[Data for this task]
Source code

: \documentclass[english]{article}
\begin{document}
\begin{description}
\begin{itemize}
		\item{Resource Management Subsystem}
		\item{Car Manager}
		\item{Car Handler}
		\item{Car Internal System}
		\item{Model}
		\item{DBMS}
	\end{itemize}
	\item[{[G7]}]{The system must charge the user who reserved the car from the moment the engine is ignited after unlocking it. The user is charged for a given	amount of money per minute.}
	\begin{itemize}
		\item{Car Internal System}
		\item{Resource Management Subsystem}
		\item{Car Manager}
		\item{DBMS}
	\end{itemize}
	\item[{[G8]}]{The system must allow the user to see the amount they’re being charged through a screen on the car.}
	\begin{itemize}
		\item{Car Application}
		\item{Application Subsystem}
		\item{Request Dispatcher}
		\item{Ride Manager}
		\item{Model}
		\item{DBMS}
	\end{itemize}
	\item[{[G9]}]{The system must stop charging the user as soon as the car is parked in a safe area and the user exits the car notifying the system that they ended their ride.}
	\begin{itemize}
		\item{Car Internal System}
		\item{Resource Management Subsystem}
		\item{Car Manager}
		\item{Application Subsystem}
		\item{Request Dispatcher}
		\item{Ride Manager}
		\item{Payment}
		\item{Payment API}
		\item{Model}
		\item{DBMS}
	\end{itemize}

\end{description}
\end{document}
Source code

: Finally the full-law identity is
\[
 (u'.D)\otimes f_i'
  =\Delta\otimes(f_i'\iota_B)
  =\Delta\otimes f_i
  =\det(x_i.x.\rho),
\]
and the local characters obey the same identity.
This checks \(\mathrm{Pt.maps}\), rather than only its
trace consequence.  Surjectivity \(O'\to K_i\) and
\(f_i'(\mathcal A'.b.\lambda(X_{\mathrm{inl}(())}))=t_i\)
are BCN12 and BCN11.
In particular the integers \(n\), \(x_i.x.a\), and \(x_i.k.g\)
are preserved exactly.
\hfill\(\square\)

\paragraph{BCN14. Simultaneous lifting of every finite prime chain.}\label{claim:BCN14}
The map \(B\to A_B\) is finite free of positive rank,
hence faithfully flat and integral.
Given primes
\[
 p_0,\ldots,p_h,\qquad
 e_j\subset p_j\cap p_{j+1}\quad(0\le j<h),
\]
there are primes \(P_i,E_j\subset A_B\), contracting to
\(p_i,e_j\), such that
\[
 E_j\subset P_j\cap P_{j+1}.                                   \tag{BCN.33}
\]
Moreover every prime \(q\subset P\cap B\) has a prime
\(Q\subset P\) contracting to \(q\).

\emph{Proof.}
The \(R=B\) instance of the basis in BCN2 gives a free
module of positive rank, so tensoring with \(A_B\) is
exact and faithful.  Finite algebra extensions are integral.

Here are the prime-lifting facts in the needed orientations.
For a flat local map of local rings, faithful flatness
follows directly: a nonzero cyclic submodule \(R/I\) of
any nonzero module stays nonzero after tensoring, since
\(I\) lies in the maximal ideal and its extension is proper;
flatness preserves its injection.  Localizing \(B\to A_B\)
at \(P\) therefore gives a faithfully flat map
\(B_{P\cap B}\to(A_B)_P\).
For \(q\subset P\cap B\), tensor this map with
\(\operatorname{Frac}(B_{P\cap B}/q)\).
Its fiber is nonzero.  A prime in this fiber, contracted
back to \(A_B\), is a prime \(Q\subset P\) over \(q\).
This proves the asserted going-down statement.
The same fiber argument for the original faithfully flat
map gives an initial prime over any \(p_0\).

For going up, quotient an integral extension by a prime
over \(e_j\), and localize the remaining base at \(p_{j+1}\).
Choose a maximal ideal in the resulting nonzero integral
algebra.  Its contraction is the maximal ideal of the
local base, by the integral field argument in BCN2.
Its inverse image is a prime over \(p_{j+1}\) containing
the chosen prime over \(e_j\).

[Exercise directions] Give back all of the data exactly, with every line intact.

[Result of this task]
Source code

: \documentclass[english]{article}
\begin{document}
\begin{description}
\begin{itemize}
		\item{Resource Management Subsystem}
		\item{Car Manager}
		\item{Car Handler}
		\item{Car Internal System}
		\item{Model}
		\item{DBMS}
	\end{itemize}
	\item[{[G7]}]{The system must charge the user who reserved the car from the moment the engine is ignited after unlocking it. The user is charged for a given	amount of money per minute.}
	\begin{itemize}
		\item{Car Internal System}
		\item{Resource Management Subsystem}
		\item{Car Manager}
		\item{DBMS}
	\end{itemize}
	\item[{[G8]}]{The system must allow the user to see the amount they’re being charged through a screen on the car.}
	\begin{itemize}
		\item{Car Application}
		\item{Application Subsystem}
		\item{Request Dispatcher}
		\item{Ride Manager}
		\item{Model}
		\item{DBMS}
	\end{itemize}
	\item[{[G9]}]{The system must stop charging the user as soon as the car is parked in a safe area and the user exits the car notifying the system that they ended their ride.}
	\begin{itemize}
		\item{Car Internal System}
		\item{Resource Management Subsystem}
		\item{Car Manager}
		\item{Application Subsystem}
		\item{Request Dispatcher}
		\item{Ride Manager}
		\item{Payment}
		\item{Payment API}
		\item{Model}
		\item{DBMS}
	\end{itemize}

\end{description}
\end{document}
Source code

: Finally the full-law identity is
\[
 (u'.D)\otimes f_i'
  =\Delta\otimes(f_i'\iota_B)
  =\Delta\otimes f_i
  =\det(x_i.x.\rho),
\]
and the local characters obey the same identity.
This checks \(\mathrm{Pt.maps}\), rather than only its
trace consequence.  Surjectivity \(O'\to K_i\) and
\(f_i'(\mathcal A'.b.\lambda(X_{\mathrm{inl}(())}))=t_i\)
are BCN12 and BCN11.
In particular the integers \(n\), \(x_i.x.a\), and \(x_i.k.g\)
are preserved exactly.
\hfill\(\square\)

\paragraph{BCN14. Simultaneous lifting of every finite prime chain.}\label{claim:BCN14}
The map \(B\to A_B\) is finite free of positive rank,
hence faithfully flat and integral.
Given primes
\[
 p_0,\ldots,p_h,\qquad
 e_j\subset p_j\cap p_{j+1}\quad(0\le j<h),
\]
there are primes \(P_i,E_j\subset A_B\), contracting to
\(p_i,e_j\), such that
\[
 E_j\subset P_j\cap P_{j+1}.                                   \tag{BCN.33}
\]
Moreover every prime \(q\subset P\cap B\) has a prime
\(Q\subset P\) contracting to \(q\).

\emph{Proof.}
The \(R=B\) instance of the basis in BCN2 gives a free
module of positive rank, so tensoring with \(A_B\) is
exact and faithful.  Finite algebra extensions are integral.

Here are the prime-lifting facts in the needed orientations.
For a flat local map of local rings, faithful flatness
follows directly: a nonzero cyclic submodule \(R/I\) of
any nonzero module stays nonzero after tensoring, since
\(I\) lies in the maximal ideal and its extension is proper;
flatness preserves its injection.  Localizing \(B\to A_B\)
at \(P\) therefore gives a faithfully flat map
\(B_{P\cap B}\to(A_B)_P\).
For \(q\subset P\cap B\), tensor this map with
\(\operatorname{Frac}(B_{P\cap B}/q)\).
Its fiber is nonzero.  A prime in this fiber, contracted
back to \(A_B\), is a prime \(Q\subset P\) over \(q\).
This proves the asserted going-down statement.
The same fiber argument for the original faithfully flat
map gives an initial prime over any \(p_0\).

For going up, quotient an integral extension by a prime
over \(e_j\), and localize the remaining base at \(p_{j+1}\).
Choose a maximal ideal in the resulting nonzero integral
algebra.  Its contraction is the maximal ideal of the
local base, by the integral field argument in BCN2.
Its inverse image is a prime over \(p_{j+1}\) containing
the chosen prime over \(e_j\).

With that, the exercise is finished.